Last night I opened my journal and I wrote down 30 of the wildest dreams that I want to manifest for my life. I was inspired to do this exercise after listening to a podcast about how writing our dreams down with pen and paper and then taking actionable steps towards them can actually help to make our dreams a reality.
So many interesting things happened as a result of doing this exercise. Writing down my dreams, as many as I could think of without forcing them, showed me the life that I truly want because absolutely nothing was off limits. It didn’t matter if I didn’t know how I’d get there or if it might not happen for ten years. It didn’t matter if I felt it was silly or unobtainable. It only mattered that I wanted it to come true. This process brought into true focus what I want from this life, both for myself and of myself. It showed me that dreams can be different from goals but that goals are often the stepping stones to dreams. It helped me see my life unfold over the next year, then ten and then twenty and it made my stomach churn with a mix of giddy excitement and nervous fear.
I could see how I want to be of service to the world and the work that I want to do to help others and yet the realisation of what this work is, left me smiling in surprise. I could also see, so clearly in fact, the things and experiences that I want that will make me feel fulfilled and thrilled with my life. Fire in my belly, joy in my heart, peace in my mind.
I wrote my dreams down and then I read them out again. I closed my journal and I spent a few minutes focusing on several of them in particular. The ones that stood out. The ones that are now vividly etched in my mind as dreams that I’m going to make come true. The ones that make me smile the instant that I think about them.

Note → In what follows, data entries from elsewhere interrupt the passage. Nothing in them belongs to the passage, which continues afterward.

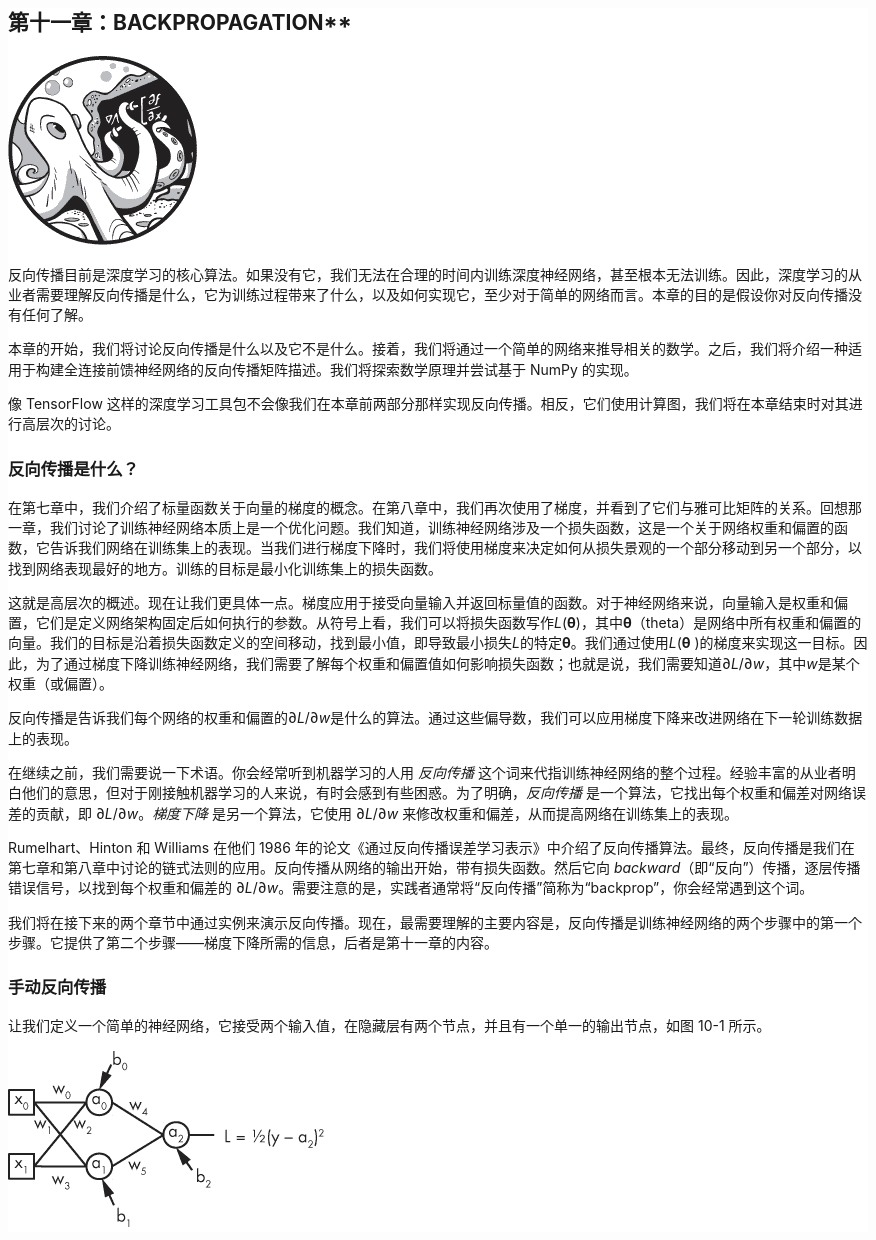 ## 第十一章：BACKPROPAGATION**

![image](img/common.jpg)

反向传播目前是深度学习的核心算法。如果没有它，我们无法在合理的时间内训练深度神经网络，甚至根本无法训练。因此，深度学习的从业者需要理解反向传播是什么，它为训练过程带来了什么，以及如何实现它，至少对于简单的网络而言。本章的目的是假设你对反向传播没有任何了解。

本章的开始，我们将讨论反向传播是什么以及它不是什么。接着，我们将通过一个简单的网络来推导相关的数学。之后，我们将介绍一种适用于构建全连接前馈神经网络的反向传播矩阵描述。我们将探索数学原理并尝试基于 NumPy 的实现。

像 TensorFlow 这样的深度学习工具包不会像我们在本章前两部分那样实现反向传播。相反，它们使用计算图，我们将在本章结束时对其进行高层次的讨论。

### 反向传播是什么？

在第七章中，我们介绍了标量函数关于向量的梯度的概念。在第八章中，我们再次使用了梯度，并看到了它们与雅可比矩阵的关系。回想那一章，我们讨论了训练神经网络本质上是一个优化问题。我们知道，训练神经网络涉及一个损失函数，这是一个关于网络权重和偏置的函数，它告诉我们网络在训练集上的表现。当我们进行梯度下降时，我们将使用梯度来决定如何从损失景观的一个部分移动到另一个部分，以找到网络表现最好的地方。训练的目标是最小化训练集上的损失函数。

这就是高层次的概述。现在让我们更具体一点。梯度应用于接受向量输入并返回标量值的函数。对于神经网络来说，向量输入是权重和偏置，它们是定义网络架构固定后如何执行的参数。从符号上看，我们可以将损失函数写作*L*(**θ**)，其中**θ**（theta）是网络中所有权重和偏置的向量。我们的目标是沿着损失函数定义的空间移动，找到最小值，即导致最小损失*L*的特定**θ**。我们通过使用*L*(**θ** )的梯度来实现这一目标。因此，为了通过梯度下降训练神经网络，我们需要了解每个权重和偏置值如何影响损失函数；也就是说，我们需要知道∂*L*/∂*w*，其中*w*是某个权重（或偏置）。

反向传播是告诉我们每个网络的权重和偏置的∂*L*/∂*w*是什么的算法。通过这些偏导数，我们可以应用梯度下降来改进网络在下一轮训练数据上的表现。

在继续之前，我们需要说一下术语。你会经常听到机器学习的人用 *反向传播* 这个词来代指训练神经网络的整个过程。经验丰富的从业者明白他们的意思，但对于刚接触机器学习的人来说，有时会感到有些困惑。为了明确，*反向传播* 是一个算法，它找出每个权重和偏差对网络误差的贡献，即 ∂*L*/∂*w*。*梯度下降* 是另一个算法，它使用 ∂*L*/∂*w* 来修改权重和偏差，从而提高网络在训练集上的表现。

Rumelhart、Hinton 和 Williams 在他们 1986 年的论文《通过反向传播误差学习表示》中介绍了反向传播算法。最终，反向传播是我们在第七章和第八章中讨论的链式法则的应用。反向传播从网络的输出开始，带有损失函数。然后它向 *backward*（即“反向”）传播，逐层传播错误信号，以找到每个权重和偏差的 ∂*L*/∂*w*。需要注意的是，实践者通常将“反向传播”简称为“backprop”，你会经常遇到这个词。

我们将在接下来的两个章节中通过实例来演示反向传播。现在，最需要理解的主要内容是，反向传播是训练神经网络的两个步骤中的第一个步骤。它提供了第二个步骤——梯度下降所需的信息，后者是第十一章的内容。

### 手动反向传播

让我们定义一个简单的神经网络，它接受两个输入值，在隐藏层有两个节点，并且有一个单一的输出节点，如图 10-1 所示。

![image](img/10fig01.jpg)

Then all of a sudden, I was hit with the guilt. That difficult emotion that never ever seems far away. Who am I to have these dreams when some people don’t even have a roof over their heads? Who am I to have dreams that perhaps are selfish, to benefit only me? Who am I to have these dreams that could actually come true because I was born into a life of privilege, compared to millions? Who am I to have these dreams when surely, I have so much already?

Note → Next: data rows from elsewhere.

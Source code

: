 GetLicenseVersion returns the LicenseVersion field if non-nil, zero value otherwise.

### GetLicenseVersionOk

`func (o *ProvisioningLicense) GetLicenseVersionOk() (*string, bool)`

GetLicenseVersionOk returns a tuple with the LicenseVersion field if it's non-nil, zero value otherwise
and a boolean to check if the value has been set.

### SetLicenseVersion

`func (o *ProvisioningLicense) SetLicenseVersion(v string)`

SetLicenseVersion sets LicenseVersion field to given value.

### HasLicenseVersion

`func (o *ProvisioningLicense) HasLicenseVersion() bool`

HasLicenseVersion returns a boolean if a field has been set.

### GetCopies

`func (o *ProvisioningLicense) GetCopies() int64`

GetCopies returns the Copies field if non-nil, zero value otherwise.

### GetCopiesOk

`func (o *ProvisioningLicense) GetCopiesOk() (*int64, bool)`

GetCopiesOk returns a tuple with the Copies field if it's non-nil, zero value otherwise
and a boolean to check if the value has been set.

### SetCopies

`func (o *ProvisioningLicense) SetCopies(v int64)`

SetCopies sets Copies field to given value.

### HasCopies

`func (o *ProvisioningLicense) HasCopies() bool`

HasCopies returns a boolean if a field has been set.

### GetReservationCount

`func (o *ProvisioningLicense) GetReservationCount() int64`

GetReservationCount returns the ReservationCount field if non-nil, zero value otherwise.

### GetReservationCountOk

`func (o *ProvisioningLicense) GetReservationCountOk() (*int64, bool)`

Who am I to have these dreams?
I’ve realised that guilt exists as an emotion not to serve us but rather to strongly remind us that we care. I felt guilty about my list of dreams because I care so deeply about the world and the people and creatures that dwell here. I feel guilty that I might get to live out my dreams when others might not, yet I wish that the same could be true for everyone. But then I realised too, that not everyone’s dreams are the same. Our dreams are a reflection of all our unique lives, relative to one another, relative to our values and beliefs, relative to the place and culture into which we were born and relative also to the work we are willing to put in, in order that they might one day come true. Every person on the planet is entitled to dream their wildest dreams and feeling guilty about my own will only prevent them from coming true.
We all live one life on this planet. We all deserve that life to be as beautiful and fulfilling as it can be whilst knowing that gratitude and humility must always come along for the ride. Whilst knowing that we will get out of life as much as we’re willing to put in. Whilst knowing that living a life of intention and seeking a life of joy, will and can help other people too.
So, I’m going to keep dreaming up my dreams. I’m going to dream boldly and I’m going to work on telling myself that I deserve it all. I strongly suggest you do the same.